Data under study =>
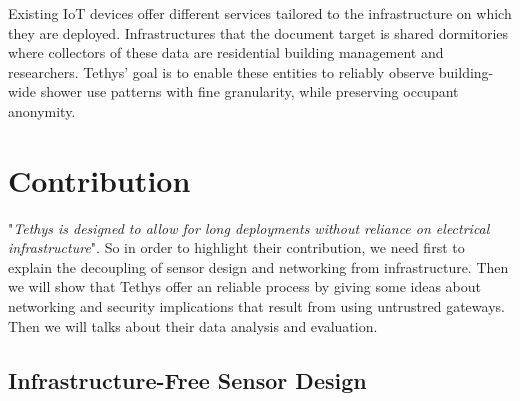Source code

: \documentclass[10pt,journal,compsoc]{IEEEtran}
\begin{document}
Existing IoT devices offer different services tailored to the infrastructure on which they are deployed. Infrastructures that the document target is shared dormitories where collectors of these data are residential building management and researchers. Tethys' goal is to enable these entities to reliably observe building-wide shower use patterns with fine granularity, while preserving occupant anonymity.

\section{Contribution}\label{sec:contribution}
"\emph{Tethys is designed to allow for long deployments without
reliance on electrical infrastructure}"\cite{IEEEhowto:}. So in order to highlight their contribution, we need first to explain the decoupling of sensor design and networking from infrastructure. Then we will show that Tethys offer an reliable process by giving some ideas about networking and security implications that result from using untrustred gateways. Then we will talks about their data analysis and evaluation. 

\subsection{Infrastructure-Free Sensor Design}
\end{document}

...

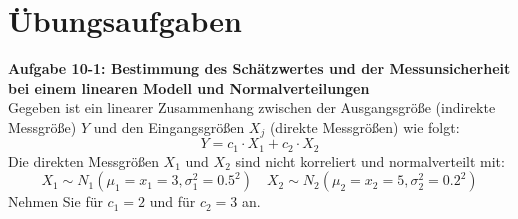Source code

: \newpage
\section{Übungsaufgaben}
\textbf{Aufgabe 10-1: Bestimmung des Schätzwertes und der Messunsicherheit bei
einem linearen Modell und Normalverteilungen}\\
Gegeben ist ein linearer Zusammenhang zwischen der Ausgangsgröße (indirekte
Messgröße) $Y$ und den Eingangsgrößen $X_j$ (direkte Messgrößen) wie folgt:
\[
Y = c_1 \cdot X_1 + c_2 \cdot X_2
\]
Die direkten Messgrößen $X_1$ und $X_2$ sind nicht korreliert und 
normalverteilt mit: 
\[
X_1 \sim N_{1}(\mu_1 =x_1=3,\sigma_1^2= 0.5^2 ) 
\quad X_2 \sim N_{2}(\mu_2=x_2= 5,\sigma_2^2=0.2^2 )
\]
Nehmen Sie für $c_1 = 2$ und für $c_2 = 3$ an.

Task requirements => Look through the entries above and list every line containing "that".

Response to the task =>
Existing IoT devices offer different services tailored to the infrastructure on which they are deployed. Infrastructures that the document target is shared dormitories where collectors of these data are residential building management and researchers. Tethys' goal is to enable these entities to reliably observe building-wide shower use patterns with fine granularity, while preserving occupant anonymity.
reliance on electrical infrastructure}"\cite{IEEEhowto:}. So in order to highlight their contribution, we need first to explain the decoupling of sensor design and networking from infrastructure. Then we will show that Tethys offer an reliable process by giving some ideas about networking and security implications that result from using untrustred gateways. Then we will talks about their data analysis and evaluation. 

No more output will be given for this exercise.